▸ **Task description**: Find all the lines in the entries below that hold the word "Twitter" and copy them.

▸ **Document images with source code**:
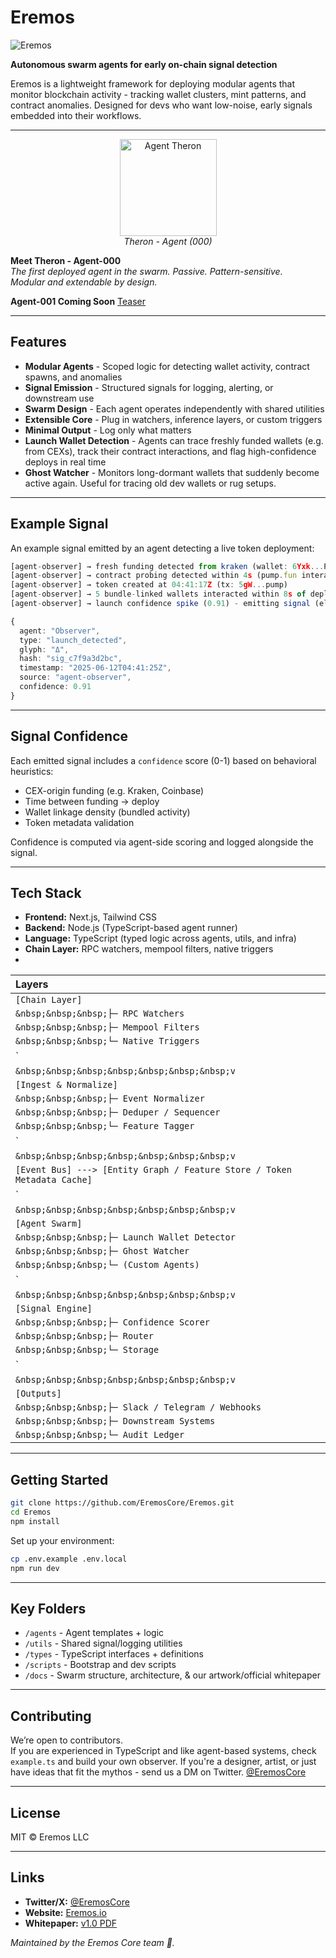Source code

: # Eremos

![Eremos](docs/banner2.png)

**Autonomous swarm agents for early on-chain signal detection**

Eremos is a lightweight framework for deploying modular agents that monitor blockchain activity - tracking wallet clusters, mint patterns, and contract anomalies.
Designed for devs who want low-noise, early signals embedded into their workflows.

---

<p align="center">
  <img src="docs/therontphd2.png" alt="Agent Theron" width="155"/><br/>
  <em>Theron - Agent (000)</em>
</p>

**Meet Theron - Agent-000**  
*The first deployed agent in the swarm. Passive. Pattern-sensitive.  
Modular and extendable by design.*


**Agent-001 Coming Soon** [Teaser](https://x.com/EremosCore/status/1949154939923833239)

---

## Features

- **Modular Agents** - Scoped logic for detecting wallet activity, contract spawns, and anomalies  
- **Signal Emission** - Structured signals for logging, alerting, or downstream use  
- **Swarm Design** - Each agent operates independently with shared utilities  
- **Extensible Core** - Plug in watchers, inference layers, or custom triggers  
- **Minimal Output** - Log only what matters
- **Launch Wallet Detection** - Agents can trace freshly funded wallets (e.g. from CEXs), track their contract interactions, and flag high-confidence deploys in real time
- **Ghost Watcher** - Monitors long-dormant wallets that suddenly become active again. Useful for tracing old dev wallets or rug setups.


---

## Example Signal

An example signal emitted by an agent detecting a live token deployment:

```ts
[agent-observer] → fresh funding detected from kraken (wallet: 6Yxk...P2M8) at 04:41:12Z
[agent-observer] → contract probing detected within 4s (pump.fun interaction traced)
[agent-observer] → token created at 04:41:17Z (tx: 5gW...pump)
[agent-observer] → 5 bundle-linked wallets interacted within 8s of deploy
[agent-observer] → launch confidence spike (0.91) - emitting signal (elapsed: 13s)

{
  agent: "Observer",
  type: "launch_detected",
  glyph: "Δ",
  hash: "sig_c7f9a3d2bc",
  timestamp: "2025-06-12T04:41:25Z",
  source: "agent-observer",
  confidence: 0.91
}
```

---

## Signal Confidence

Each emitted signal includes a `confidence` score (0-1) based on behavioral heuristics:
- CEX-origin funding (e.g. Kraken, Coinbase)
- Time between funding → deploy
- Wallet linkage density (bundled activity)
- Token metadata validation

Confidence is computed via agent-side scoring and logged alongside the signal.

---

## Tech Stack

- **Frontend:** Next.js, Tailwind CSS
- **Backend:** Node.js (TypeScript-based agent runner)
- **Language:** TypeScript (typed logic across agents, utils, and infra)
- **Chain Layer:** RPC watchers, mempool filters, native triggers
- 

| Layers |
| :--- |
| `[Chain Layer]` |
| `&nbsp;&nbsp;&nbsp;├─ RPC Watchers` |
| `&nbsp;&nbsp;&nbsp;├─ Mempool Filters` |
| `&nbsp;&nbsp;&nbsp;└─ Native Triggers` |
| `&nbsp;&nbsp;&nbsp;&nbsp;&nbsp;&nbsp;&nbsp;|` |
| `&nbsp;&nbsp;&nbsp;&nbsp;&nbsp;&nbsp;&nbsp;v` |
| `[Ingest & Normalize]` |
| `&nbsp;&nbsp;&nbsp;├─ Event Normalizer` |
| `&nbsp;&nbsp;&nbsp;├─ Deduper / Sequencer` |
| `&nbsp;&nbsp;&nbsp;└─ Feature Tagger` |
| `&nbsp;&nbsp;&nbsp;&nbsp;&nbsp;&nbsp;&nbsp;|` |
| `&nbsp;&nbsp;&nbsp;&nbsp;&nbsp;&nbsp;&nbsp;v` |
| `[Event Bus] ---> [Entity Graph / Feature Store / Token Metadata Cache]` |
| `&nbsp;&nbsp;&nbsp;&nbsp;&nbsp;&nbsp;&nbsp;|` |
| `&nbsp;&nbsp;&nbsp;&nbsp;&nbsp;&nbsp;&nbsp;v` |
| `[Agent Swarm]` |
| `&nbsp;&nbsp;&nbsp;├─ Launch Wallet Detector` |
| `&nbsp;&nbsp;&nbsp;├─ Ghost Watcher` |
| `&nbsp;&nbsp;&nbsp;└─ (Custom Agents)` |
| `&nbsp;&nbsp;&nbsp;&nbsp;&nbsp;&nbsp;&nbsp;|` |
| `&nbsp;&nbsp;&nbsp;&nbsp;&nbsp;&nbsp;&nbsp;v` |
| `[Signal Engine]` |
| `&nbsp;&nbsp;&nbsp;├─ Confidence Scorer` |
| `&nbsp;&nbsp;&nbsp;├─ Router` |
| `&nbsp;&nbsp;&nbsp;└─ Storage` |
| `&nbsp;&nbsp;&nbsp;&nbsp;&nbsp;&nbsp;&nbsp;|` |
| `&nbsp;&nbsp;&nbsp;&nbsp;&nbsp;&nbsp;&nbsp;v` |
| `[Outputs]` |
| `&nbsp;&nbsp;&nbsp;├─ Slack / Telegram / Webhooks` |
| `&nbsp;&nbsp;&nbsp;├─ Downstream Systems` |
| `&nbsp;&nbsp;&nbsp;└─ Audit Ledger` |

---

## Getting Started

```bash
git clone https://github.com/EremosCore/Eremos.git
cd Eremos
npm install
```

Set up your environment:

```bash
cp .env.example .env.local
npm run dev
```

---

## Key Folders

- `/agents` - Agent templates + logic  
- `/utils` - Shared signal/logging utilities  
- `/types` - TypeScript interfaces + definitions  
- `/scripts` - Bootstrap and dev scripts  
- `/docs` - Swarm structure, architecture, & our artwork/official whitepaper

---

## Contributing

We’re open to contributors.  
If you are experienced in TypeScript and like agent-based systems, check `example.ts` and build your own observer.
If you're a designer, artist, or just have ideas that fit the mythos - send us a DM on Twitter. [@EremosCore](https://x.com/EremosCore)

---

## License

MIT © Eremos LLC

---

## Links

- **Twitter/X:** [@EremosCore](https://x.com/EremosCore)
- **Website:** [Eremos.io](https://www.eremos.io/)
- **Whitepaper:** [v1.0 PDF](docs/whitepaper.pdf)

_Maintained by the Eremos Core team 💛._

▸ **The answer**:
If you're a designer, artist, or just have ideas that fit the mythos - send us a DM on Twitter. [@EremosCore](https://x.com/EremosCore)
- **Twitter/X:** [@EremosCore](https://x.com/EremosCore)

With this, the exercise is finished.